Mecanismo de Acción de Quorum Sensing
Familia de Receptores RNPP
Estos Raps actúan desfosforilando el regulador de respuesta Spo0F, impidiendo así el inicio de la esporulación. Se sabe que PrgX participa en la regulación de la expresión de genes implicados en la conjugación (Kozlowicz et al., 2006). El péptido señal PlcR se deriva de la proteína PapR, cuyo gen se encuentra inmediatamente aguas abajo de PlcR.
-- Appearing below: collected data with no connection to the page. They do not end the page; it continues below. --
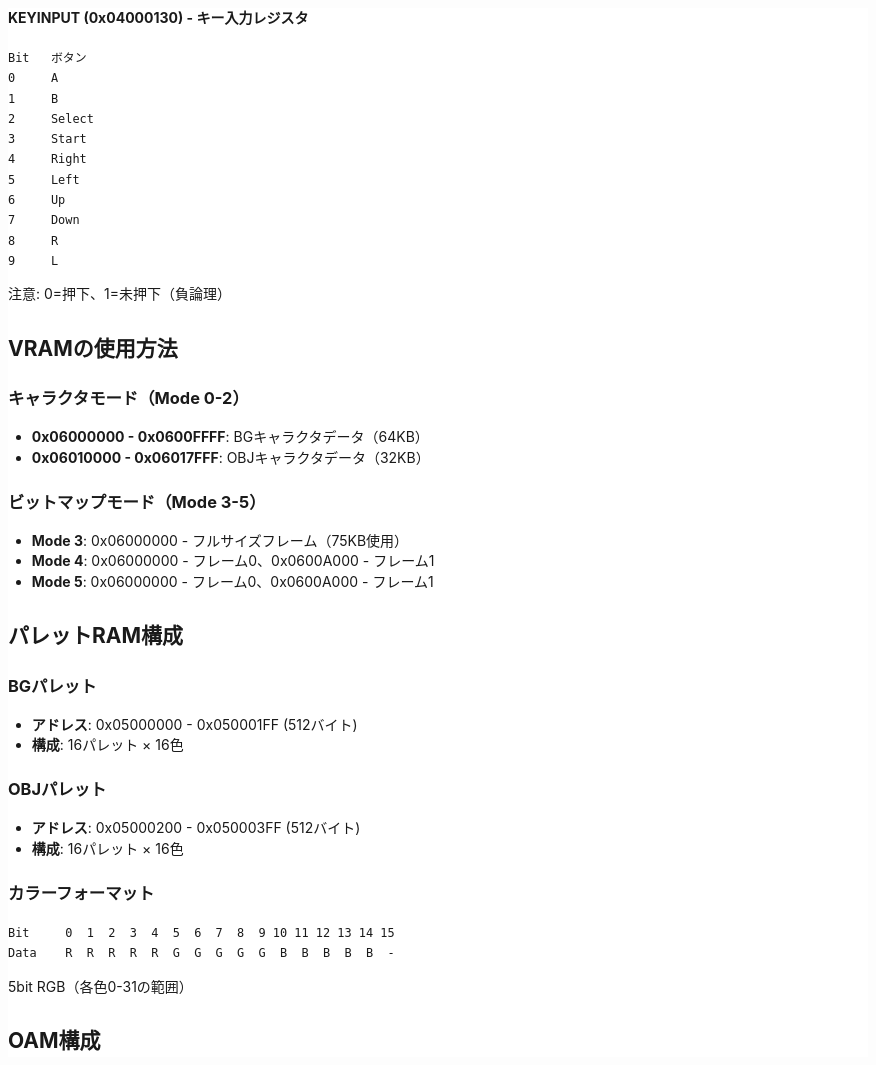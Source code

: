 #### KEYINPUT (0x04000130) - キー入力レジスタ

```
Bit   ボタン
0     A
1     B
2     Select
3     Start
4     Right
5     Left
6     Up
7     Down
8     R
9     L
```

注意: 0=押下、1=未押下（負論理）

## VRAMの使用方法

### キャラクタモード（Mode 0-2）

- **0x06000000 - 0x0600FFFF**: BGキャラクタデータ（64KB）
- **0x06010000 - 0x06017FFF**: OBJキャラクタデータ（32KB）

### ビットマップモード（Mode 3-5）

- **Mode 3**: 0x06000000 - フルサイズフレーム（75KB使用）
- **Mode 4**: 0x06000000 - フレーム0、0x0600A000 - フレーム1
- **Mode 5**: 0x06000000 - フレーム0、0x0600A000 - フレーム1

## パレットRAM構成

### BGパレット
- **アドレス**: 0x05000000 - 0x050001FF (512バイト)
- **構成**: 16パレット × 16色

### OBJパレット
- **アドレス**: 0x05000200 - 0x050003FF (512バイト)
- **構成**: 16パレット × 16色

### カラーフォーマット
```
Bit     0  1  2  3  4  5  6  7  8  9 10 11 12 13 14 15
Data    R  R  R  R  R  G  G  G  G  G  B  B  B  B  B  -
```
5bit RGB（各色0-31の範囲）

## OAM構成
NprR es un regulador transcripcional cuya actividad depende de la unión de su péptido señal NprRB (también llamado NprX); el gen que codifica NprRB se encuentra junto a NprR, formando el casete NprR-NprRB (Perchat et al., 2011). Luego se procesa extracelularmente hasta su forma madura, presumiblemente hasta convertirse en un heptapéptido (SKPDIVG) o un octapéptido (SSKPDIVG); las cuales son secuencias de la región interna del péptido señal inmaduro que se exporta (Perchat et al., 2011, Cabrera et al.; datos no publicados).
General
La deleción de los genes nprR-nprRB de Bacillus thuringiensis afecta, además de a la esporulación y a la expresión de la proteasa NprA, a otros fenotipos relacionados con el quorum sensing.
Particulares
Evaluar la participación del gen nprRB y el dominio de unión al ADN de la proteína NprR en los fenotipos alterados. Para el desarrollo de este proyecto se utilizaron las cepas Bt 8741 (Bacillus thuringiensis serovar thuringiensis) y una cepa mutante derivada de Bt 8741 denominada ∆nprR-nprRB.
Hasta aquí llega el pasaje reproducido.